↓↓↓

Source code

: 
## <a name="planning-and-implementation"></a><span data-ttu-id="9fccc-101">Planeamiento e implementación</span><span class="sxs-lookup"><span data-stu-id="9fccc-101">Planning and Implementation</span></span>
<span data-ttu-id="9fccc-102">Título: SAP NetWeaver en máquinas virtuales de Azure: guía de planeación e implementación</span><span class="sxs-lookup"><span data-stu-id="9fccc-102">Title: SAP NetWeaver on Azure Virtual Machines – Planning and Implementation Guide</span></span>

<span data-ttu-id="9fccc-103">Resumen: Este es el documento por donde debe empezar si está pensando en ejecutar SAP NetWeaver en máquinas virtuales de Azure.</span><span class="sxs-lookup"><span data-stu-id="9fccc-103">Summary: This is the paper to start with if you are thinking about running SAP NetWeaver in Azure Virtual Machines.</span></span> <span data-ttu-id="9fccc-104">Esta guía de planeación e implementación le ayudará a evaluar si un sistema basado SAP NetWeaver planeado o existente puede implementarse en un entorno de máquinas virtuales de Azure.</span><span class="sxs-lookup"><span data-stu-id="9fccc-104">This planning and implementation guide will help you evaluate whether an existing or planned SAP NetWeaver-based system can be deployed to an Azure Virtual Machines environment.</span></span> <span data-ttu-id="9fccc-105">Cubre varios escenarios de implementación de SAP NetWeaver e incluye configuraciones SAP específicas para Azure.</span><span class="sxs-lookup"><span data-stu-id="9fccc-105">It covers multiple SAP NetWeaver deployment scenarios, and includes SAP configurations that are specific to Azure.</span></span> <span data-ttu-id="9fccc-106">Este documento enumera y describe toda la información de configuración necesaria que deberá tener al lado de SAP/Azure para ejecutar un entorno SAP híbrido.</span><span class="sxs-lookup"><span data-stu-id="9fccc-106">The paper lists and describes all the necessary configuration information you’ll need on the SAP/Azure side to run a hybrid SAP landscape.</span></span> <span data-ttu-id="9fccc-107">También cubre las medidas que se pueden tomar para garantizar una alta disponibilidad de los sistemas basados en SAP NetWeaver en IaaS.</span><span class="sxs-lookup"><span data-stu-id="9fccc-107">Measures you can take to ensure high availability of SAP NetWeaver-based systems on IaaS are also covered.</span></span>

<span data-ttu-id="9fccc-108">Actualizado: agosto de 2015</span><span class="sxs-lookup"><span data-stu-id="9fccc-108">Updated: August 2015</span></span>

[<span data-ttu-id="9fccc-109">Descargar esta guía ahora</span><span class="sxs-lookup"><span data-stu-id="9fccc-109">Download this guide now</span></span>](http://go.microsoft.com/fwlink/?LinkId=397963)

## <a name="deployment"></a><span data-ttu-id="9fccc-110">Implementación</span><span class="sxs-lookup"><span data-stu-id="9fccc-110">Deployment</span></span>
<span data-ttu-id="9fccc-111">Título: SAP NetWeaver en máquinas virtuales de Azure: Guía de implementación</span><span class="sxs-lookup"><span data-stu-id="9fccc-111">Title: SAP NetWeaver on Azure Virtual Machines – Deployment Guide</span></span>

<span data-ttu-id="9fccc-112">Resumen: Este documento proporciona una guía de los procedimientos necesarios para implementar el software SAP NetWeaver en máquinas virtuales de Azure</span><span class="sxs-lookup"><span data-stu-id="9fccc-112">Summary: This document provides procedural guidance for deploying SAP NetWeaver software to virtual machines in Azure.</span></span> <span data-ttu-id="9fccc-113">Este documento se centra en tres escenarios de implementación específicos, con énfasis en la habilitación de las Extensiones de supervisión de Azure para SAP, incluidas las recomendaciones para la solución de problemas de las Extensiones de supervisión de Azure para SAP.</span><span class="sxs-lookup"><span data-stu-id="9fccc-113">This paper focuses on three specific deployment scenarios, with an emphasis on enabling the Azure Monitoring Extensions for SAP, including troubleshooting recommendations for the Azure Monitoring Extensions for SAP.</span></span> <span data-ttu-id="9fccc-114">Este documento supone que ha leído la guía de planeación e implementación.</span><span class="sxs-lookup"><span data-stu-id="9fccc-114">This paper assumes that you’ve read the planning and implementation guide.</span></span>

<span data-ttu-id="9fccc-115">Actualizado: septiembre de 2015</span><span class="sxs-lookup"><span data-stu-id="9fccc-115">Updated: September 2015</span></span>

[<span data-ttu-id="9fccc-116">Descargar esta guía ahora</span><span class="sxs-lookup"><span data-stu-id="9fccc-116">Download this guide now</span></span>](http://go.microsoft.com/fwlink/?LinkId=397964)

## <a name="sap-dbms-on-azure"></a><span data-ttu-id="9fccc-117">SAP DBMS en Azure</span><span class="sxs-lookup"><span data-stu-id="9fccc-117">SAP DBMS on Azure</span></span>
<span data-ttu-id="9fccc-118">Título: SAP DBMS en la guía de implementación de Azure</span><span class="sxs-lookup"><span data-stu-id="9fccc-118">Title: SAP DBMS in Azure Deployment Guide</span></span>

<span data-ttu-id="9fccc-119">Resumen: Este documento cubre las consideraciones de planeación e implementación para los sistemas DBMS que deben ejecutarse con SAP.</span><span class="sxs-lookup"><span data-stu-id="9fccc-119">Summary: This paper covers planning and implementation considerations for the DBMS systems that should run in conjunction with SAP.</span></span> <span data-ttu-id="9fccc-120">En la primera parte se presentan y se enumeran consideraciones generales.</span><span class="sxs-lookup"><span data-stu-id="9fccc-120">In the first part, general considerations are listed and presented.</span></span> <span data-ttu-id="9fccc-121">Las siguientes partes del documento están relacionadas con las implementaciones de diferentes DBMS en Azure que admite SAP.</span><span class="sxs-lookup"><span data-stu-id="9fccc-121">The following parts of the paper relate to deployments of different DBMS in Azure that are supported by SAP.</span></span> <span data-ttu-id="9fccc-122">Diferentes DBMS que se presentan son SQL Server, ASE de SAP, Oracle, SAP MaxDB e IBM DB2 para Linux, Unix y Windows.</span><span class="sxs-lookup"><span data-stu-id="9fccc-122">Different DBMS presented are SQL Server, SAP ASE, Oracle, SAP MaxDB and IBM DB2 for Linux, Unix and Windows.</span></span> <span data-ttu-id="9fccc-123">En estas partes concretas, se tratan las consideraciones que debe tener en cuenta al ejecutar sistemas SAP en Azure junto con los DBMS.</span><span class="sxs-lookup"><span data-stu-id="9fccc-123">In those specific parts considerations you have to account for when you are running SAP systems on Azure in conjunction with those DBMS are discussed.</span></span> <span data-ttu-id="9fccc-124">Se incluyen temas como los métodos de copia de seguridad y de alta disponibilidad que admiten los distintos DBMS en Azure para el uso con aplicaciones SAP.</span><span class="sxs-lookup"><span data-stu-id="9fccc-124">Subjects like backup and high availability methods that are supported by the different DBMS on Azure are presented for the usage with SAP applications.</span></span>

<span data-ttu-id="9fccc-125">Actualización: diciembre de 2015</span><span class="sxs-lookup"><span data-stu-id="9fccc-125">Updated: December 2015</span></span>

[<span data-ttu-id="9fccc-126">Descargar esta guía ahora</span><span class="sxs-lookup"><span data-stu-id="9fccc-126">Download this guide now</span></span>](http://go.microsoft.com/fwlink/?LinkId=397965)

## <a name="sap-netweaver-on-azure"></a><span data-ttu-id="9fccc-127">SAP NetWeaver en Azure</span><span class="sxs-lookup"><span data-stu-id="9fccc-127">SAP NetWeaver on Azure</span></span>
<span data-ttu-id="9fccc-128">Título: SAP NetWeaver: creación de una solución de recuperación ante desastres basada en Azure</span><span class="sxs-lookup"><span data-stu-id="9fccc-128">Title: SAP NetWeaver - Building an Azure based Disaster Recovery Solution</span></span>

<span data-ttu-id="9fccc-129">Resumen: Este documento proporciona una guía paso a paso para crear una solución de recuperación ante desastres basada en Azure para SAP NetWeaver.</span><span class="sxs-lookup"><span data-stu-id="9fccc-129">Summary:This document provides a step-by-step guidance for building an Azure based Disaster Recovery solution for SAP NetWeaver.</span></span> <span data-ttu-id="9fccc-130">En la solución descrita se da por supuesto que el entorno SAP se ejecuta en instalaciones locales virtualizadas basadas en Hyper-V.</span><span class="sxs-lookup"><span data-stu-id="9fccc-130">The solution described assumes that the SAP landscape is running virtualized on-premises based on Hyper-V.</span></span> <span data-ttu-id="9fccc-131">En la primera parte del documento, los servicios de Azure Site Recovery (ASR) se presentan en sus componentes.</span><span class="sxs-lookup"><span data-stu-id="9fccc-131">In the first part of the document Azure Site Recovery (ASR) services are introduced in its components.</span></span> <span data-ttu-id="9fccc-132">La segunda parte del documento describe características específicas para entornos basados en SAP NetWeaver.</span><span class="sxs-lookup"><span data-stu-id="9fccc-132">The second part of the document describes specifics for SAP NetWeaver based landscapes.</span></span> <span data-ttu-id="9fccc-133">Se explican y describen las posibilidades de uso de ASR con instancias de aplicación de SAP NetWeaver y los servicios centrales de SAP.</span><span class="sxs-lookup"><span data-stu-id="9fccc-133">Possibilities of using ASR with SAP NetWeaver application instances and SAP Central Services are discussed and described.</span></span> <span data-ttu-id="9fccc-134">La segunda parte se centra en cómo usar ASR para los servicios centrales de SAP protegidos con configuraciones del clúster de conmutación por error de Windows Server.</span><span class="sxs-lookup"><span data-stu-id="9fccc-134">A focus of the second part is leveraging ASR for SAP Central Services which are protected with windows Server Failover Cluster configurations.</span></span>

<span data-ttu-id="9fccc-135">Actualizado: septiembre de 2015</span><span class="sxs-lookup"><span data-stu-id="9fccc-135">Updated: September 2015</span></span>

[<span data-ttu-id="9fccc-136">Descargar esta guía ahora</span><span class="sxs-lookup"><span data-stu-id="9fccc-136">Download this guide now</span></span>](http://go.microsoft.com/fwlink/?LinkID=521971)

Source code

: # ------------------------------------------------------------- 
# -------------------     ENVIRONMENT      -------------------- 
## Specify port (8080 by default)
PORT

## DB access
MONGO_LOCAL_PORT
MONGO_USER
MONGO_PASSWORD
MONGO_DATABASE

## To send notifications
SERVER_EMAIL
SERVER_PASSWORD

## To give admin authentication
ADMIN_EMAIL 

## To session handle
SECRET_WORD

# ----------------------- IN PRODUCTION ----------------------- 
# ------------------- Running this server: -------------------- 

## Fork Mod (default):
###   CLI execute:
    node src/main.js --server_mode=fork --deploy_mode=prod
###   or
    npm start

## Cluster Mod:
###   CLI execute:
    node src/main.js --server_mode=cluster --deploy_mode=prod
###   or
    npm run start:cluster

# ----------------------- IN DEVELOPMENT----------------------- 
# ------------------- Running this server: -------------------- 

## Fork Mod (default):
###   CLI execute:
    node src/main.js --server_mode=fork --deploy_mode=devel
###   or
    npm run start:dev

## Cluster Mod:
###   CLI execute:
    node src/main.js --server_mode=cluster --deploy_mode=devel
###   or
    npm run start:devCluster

↑↑↑

What are the lines from the one with "MONGO_PASSWORD" through the end of the entries? Give them again exactly, both end lines included.

MONGO_PASSWORD
MONGO_DATABASE

## To send notifications
SERVER_EMAIL
SERVER_PASSWORD

## To give admin authentication
ADMIN_EMAIL 

## To session handle
SECRET_WORD

# ----------------------- IN PRODUCTION ----------------------- 
# ------------------- Running this server: -------------------- 

## Fork Mod (default):
###   CLI execute:
    node src/main.js --server_mode=fork --deploy_mode=prod
###   or
    npm start

## Cluster Mod:
###   CLI execute:
    node src/main.js --server_mode=cluster --deploy_mode=prod
###   or
    npm run start:cluster

# ----------------------- IN DEVELOPMENT----------------------- 
# ------------------- Running this server: -------------------- 

## Fork Mod (default):
###   CLI execute:
    node src/main.js --server_mode=fork --deploy_mode=devel
###   or
    npm run start:dev

## Cluster Mod:
###   CLI execute:
    node src/main.js --server_mode=cluster --deploy_mode=devel
###   or
    npm run start:devCluster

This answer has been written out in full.